December 30, 2018

Sunday, December 30, 2018

            As the year inches toward its close, it is winter again.  Cold rain pounds fields and driveways.  When it isn’t raining, a cold mist hangs in the air.  I love this.  This is winter and if I can’t have snow now, at Christmas, I’ll take the gray and the rain and the chilling wind. 

            We stood in the grass arena, six of us and our horses.  Mallory and Romi, Amy and Zeke, Suzi and Stuart, Betty and Sophie, Kate and Drake, and me and Willis.  Cal Middleton was in the middle of us working with Romi as we all watched carefully, trying to take in every slightest move he made.  First, he sent the horse around with a flag, the idea being to get the horse’s eye connected to their hind quarters and get them to bend properly, moving their legs under them and walking off.  At least, that’s how I understood it. 

            Willis did not like the flag.  He raised his head and pulled back, a wild look in his eye.  Yet Cal wasn’t being harsh – just trying to get Willis to think and look at him.  After running around and running off, Willis settled enough to walk around Cal.  When I tried it just using a lead rope, Willis moved, but at a lazy pace.  He needs a good swat with the rope to get him moving. 

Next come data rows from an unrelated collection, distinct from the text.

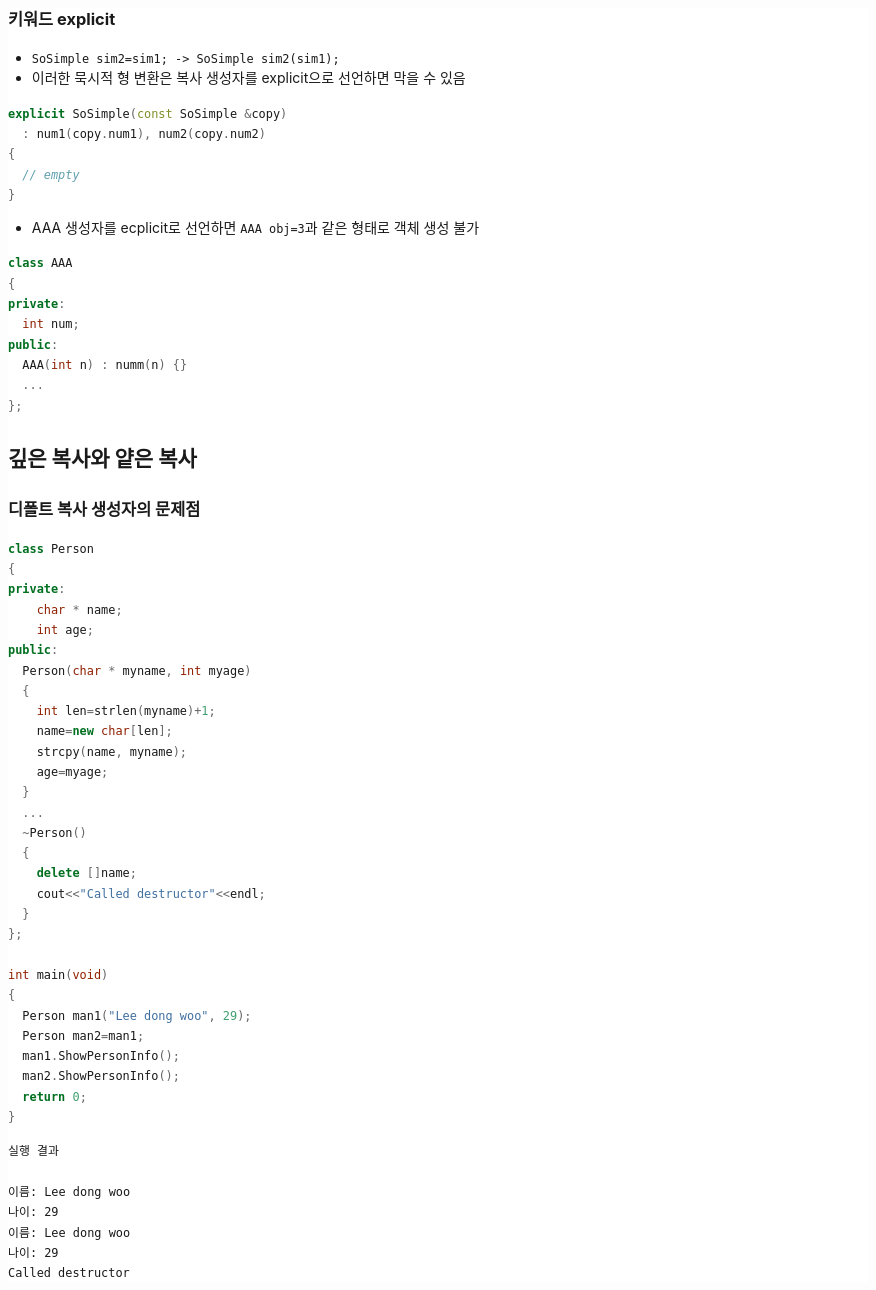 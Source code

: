 ### 키워드 explicit
- `SoSimple sim2=sim1; -> SoSimple sim2(sim1);`
- 이러한 묵시적 형 변환은 복사 생성자를 explicit으로 선언하면 막을 수 있음
```cpp
explicit SoSimple(const SoSimple &copy)
  : num1(copy.num1), num2(copy.num2)
{
  // empty
}
```
- AAA 생성자를 ecplicit로 선언하면 `AAA obj=3`과 같은 형태로 객체 생성 불가
```cpp
class AAA
{
private:
  int num;
public:
  AAA(int n) : numm(n) {}
  ...
};
```

## 깊은 복사와 얕은 복사
### 디폴트 복사 생성자의 문제점
```cpp
class Person
{
private:
    char * name;
    int age;
public:
  Person(char * myname, int myage)
  {
    int len=strlen(myname)+1;
    name=new char[len];
    strcpy(name, myname);
    age=myage;
  }
  ...
  ~Person()
  {
    delete []name;
    cout<<"Called destructor"<<endl;
  }
};

int main(void)
{
  Person man1("Lee dong woo", 29);
  Person man2=man1;
  man1.ShowPersonInfo();
  man2.ShowPersonInfo();
  return 0;
}
```
```
실행 결과

이름: Lee dong woo
나이: 29
이름: Lee dong woo
나이: 29
Called destructor
``` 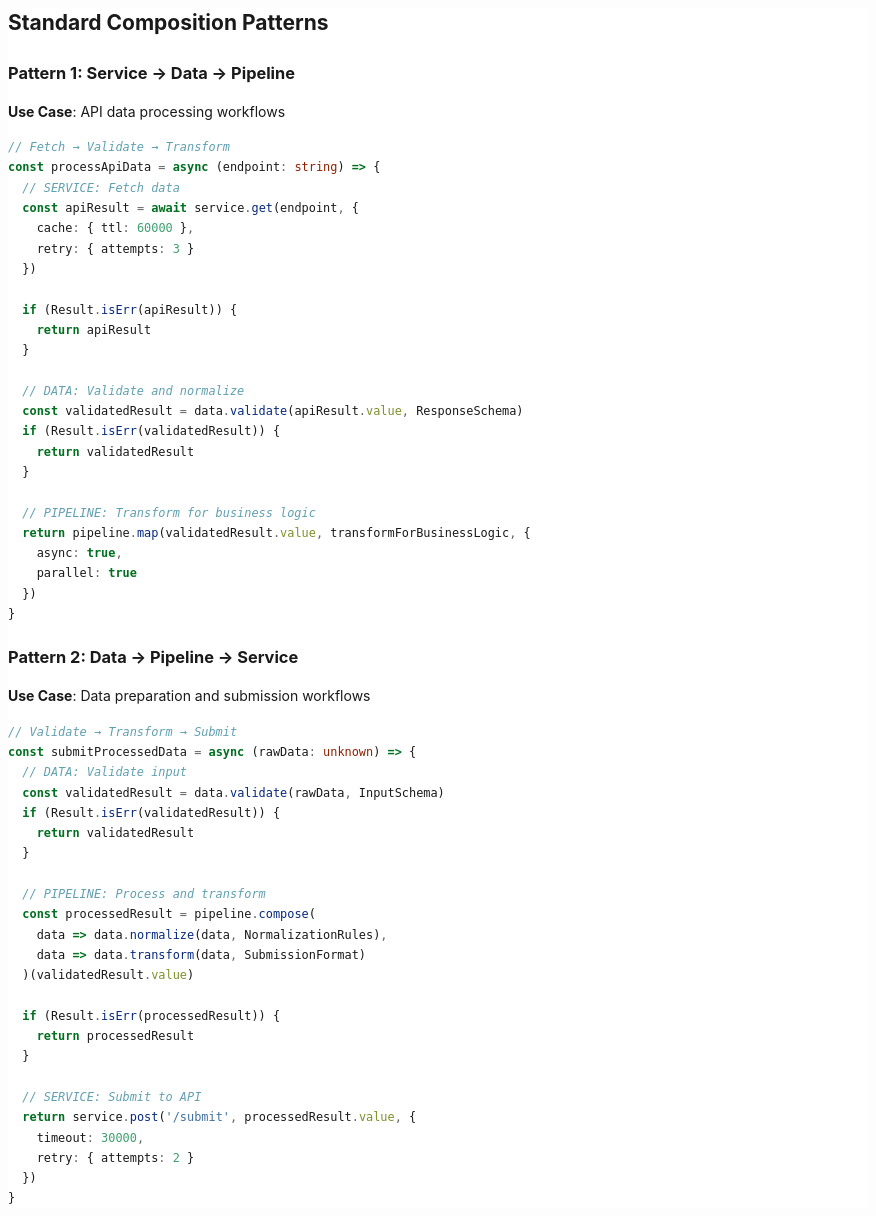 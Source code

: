 ## Standard Composition Patterns

### **Pattern 1: Service → Data → Pipeline**
**Use Case**: API data processing workflows

```typescript
// Fetch → Validate → Transform
const processApiData = async (endpoint: string) => {
  // SERVICE: Fetch data
  const apiResult = await service.get(endpoint, {
    cache: { ttl: 60000 },
    retry: { attempts: 3 }
  })
  
  if (Result.isErr(apiResult)) {
    return apiResult
  }
  
  // DATA: Validate and normalize
  const validatedResult = data.validate(apiResult.value, ResponseSchema)
  if (Result.isErr(validatedResult)) {
    return validatedResult
  }
  
  // PIPELINE: Transform for business logic
  return pipeline.map(validatedResult.value, transformForBusinessLogic, {
    async: true,
    parallel: true
  })
}
```

### **Pattern 2: Data → Pipeline → Service**
**Use Case**: Data preparation and submission workflows

```typescript
// Validate → Transform → Submit
const submitProcessedData = async (rawData: unknown) => {
  // DATA: Validate input
  const validatedResult = data.validate(rawData, InputSchema)
  if (Result.isErr(validatedResult)) {
    return validatedResult
  }
  
  // PIPELINE: Process and transform
  const processedResult = pipeline.compose(
    data => data.normalize(data, NormalizationRules),
    data => data.transform(data, SubmissionFormat)
  )(validatedResult.value)
  
  if (Result.isErr(processedResult)) {
    return processedResult
  }
  
  // SERVICE: Submit to API
  return service.post('/submit', processedResult.value, {
    timeout: 30000,
    retry: { attempts: 2 }
  })
}
```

            It was hard to stay warm at 43 degrees if you weren’t moving around a little.  When we sat in our saddles it was even harder to stay warm.  I felt my back and thighs begin to ache because I was tensing up from the cold.  But all of us hung in there.  Cal said we were the “toughest” group of the week.  And I liked it!  As I sat on Willis, rubbing his neck or walking him around, yielding his hindquarters, I thought “this is fun.”  The whole idea of Cal’s “method” is to connect your hands to the horse and be able to ride in such a way that the horse is comfortable.  The horse likes the way you ride him. 

            After two hours Willis became restless and I sensed it was getting close to his dinner time.  He just wouldn’t stand still, moving back and forth and side to side.  I turned him 90 degrees left, 90 degrees right, backed him up.  Willis grabbed the reins.  Cal told me not to let Willis move forward.  Move his hindquarters, block him with your left (or right) leg; back him up.  Stop him and let him relax by lessening your reins. 

            Willis was ready to get back to his paddock and it was no trouble getting him through the gate this time.  Three buckets of grain were waiting for Willis and his paddock buddies, TJ and Ashton.  My hands were so cold my fingers didn’t work.  My hair was sticking out of my baclava and I hadn’t drunk anything in three houses.  Time for hot tea and a warm car. 

            Tomorrow we go again, unless it turns out to be too wet.  I can’t think of a better way to spend New Years Eve.  I’m ready for the next piece of the puzzle.